** Opening INFORMATION SUPPLIED block **
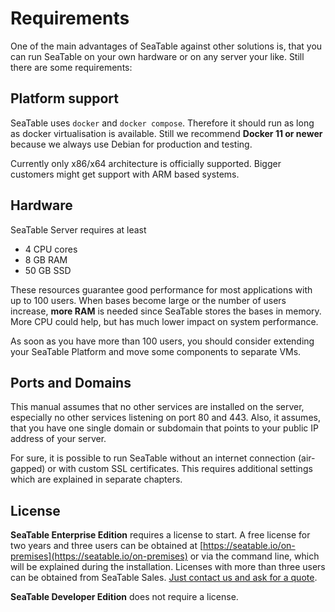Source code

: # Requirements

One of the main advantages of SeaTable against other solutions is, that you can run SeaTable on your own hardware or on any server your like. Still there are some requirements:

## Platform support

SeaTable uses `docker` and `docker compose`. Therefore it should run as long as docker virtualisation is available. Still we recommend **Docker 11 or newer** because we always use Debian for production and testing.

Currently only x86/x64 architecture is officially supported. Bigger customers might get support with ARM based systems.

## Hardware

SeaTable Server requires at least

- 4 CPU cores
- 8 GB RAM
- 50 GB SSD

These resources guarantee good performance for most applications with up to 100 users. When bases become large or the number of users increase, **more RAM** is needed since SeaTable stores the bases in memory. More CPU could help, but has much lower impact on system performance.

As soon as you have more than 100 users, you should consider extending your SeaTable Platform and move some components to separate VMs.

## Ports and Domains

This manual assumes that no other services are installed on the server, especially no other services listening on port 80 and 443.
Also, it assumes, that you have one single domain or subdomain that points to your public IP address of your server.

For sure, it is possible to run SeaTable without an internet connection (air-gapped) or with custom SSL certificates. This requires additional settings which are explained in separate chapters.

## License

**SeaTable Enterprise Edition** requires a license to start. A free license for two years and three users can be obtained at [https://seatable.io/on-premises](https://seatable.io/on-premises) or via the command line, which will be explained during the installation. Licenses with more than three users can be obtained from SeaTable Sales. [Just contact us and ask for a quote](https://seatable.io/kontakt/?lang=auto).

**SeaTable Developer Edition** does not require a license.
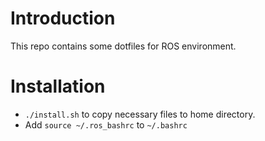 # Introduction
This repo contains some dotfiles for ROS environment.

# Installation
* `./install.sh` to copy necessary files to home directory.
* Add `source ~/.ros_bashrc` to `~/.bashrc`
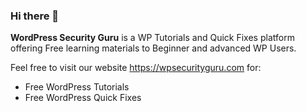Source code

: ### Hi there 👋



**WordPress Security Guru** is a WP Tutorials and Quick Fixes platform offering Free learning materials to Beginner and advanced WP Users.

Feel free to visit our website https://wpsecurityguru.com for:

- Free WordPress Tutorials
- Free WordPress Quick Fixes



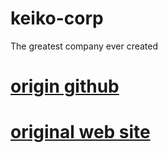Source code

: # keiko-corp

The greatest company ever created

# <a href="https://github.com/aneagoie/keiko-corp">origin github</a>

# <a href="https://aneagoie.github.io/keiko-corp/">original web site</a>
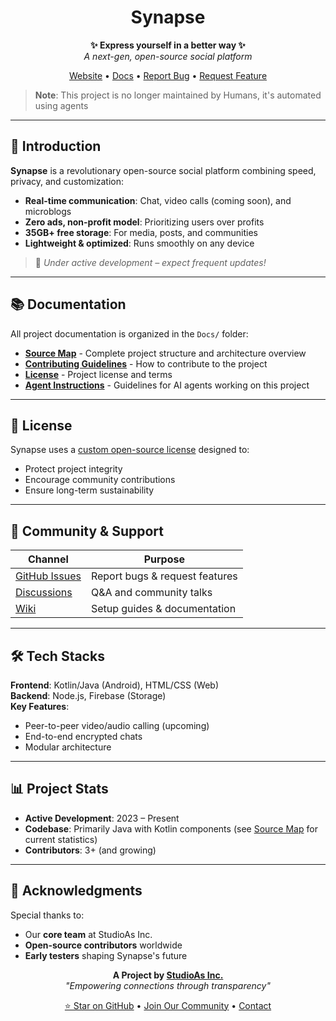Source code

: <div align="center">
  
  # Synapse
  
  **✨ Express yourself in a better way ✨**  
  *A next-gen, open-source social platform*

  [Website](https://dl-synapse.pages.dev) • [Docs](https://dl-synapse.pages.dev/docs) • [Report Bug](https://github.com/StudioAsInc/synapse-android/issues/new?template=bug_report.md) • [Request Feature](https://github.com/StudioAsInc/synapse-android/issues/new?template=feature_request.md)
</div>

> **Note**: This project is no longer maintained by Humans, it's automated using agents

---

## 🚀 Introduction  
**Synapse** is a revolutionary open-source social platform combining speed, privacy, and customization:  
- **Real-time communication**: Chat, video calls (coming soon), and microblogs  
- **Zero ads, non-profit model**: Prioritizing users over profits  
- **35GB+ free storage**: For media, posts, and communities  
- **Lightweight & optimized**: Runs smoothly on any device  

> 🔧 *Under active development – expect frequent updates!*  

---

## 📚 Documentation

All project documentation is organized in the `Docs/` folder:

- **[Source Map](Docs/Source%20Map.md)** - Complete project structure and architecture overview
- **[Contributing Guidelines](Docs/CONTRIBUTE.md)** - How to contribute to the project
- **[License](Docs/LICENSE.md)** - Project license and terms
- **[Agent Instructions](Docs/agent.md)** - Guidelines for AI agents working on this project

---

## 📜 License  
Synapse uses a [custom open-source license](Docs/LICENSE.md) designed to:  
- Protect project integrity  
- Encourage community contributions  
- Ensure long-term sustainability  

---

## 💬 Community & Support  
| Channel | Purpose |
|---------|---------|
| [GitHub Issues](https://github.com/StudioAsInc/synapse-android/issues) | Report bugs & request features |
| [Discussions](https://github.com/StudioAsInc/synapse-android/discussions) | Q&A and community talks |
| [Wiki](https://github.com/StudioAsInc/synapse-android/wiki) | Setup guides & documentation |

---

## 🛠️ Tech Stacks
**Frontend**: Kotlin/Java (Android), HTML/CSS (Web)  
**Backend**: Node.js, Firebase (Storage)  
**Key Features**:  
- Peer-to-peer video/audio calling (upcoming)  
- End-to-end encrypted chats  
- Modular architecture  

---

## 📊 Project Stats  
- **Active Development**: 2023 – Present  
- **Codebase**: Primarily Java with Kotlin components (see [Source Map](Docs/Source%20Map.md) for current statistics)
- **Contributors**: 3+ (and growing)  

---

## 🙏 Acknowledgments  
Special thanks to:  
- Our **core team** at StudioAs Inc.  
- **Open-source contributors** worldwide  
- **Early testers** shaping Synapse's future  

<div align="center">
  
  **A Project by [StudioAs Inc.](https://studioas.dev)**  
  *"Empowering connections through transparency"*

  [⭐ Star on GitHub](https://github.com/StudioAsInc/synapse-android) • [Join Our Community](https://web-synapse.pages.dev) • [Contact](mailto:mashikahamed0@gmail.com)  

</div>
** Closing INFORMATION SUPPLIED block **
** Opening INFORMATION SUPPLIED block **
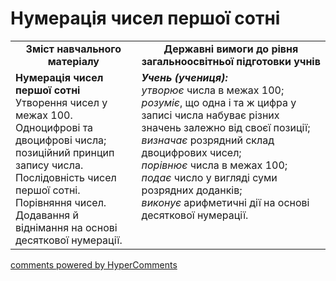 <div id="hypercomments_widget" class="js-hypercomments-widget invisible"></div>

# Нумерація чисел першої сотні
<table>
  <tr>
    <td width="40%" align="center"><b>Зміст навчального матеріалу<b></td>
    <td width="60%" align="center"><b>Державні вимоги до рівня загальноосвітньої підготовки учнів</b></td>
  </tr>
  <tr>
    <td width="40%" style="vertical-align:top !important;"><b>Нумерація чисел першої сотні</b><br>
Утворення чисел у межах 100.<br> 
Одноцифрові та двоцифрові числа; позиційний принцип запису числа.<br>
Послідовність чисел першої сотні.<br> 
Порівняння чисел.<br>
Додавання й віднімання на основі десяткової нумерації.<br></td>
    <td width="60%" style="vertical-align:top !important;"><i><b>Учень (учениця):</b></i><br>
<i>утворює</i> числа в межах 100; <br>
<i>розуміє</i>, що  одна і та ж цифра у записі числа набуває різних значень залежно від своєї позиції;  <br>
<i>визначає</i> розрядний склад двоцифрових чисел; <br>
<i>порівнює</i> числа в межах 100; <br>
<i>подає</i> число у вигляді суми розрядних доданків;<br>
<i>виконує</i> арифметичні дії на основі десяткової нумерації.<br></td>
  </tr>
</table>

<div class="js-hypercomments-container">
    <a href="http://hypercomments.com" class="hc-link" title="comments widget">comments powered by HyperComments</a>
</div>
** Closing INFORMATION SUPPLIED block **
** Opening INFORMATION SUPPLIED block **
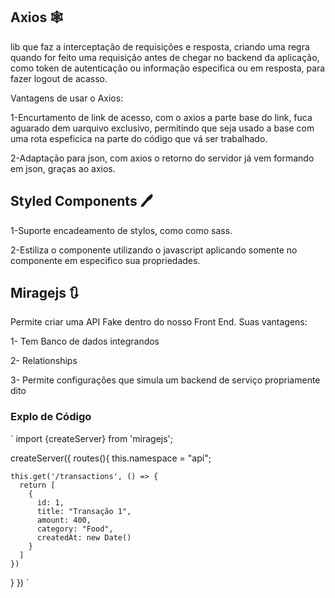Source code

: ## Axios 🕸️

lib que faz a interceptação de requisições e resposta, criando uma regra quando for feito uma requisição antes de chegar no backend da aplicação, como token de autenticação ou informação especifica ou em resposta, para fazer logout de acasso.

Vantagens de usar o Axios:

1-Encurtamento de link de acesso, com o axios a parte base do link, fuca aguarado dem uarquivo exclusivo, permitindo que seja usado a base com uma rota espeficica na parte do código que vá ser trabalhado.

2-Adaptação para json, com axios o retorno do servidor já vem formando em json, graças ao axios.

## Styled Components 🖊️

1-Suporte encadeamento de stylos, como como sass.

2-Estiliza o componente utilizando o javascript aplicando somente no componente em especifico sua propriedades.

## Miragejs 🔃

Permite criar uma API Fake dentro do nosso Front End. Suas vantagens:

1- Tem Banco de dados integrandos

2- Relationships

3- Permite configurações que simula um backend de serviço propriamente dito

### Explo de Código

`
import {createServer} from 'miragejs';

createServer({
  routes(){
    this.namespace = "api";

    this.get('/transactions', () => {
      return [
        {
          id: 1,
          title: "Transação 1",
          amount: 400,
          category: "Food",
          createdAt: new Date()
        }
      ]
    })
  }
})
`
** Closing INFORMATION SUPPLIED block **
▸ **GOAL OF THE EXERCISE**
Could you set down, exactly as written, the lines above between the one holding "- Encourage community contributions" and the one holding "- **Open-source contributors** worldwide", inclusive, and nothing more?

▸ **REPLY TO THE EXERCISE**
- Encourage community contributions  
- Ensure long-term sustainability  

---

## 💬 Community & Support  
| Channel | Purpose |
|---------|---------|
| [GitHub Issues](https://github.com/StudioAsInc/synapse-android/issues) | Report bugs & request features |
| [Discussions](https://github.com/StudioAsInc/synapse-android/discussions) | Q&A and community talks |
| [Wiki](https://github.com/StudioAsInc/synapse-android/wiki) | Setup guides & documentation |

---

## 🛠️ Tech Stacks
**Frontend**: Kotlin/Java (Android), HTML/CSS (Web)  
**Backend**: Node.js, Firebase (Storage)  
**Key Features**:  
- Peer-to-peer video/audio calling (upcoming)  
- End-to-end encrypted chats  
- Modular architecture  

---

## 📊 Project Stats  
- **Active Development**: 2023 – Present  
- **Codebase**: Primarily Java with Kotlin components (see [Source Map](Docs/Source%20Map.md) for current statistics)
- **Contributors**: 3+ (and growing)  

---

## 🙏 Acknowledgments  
Special thanks to:  
- Our **core team** at StudioAs Inc.  
- **Open-source contributors** worldwide  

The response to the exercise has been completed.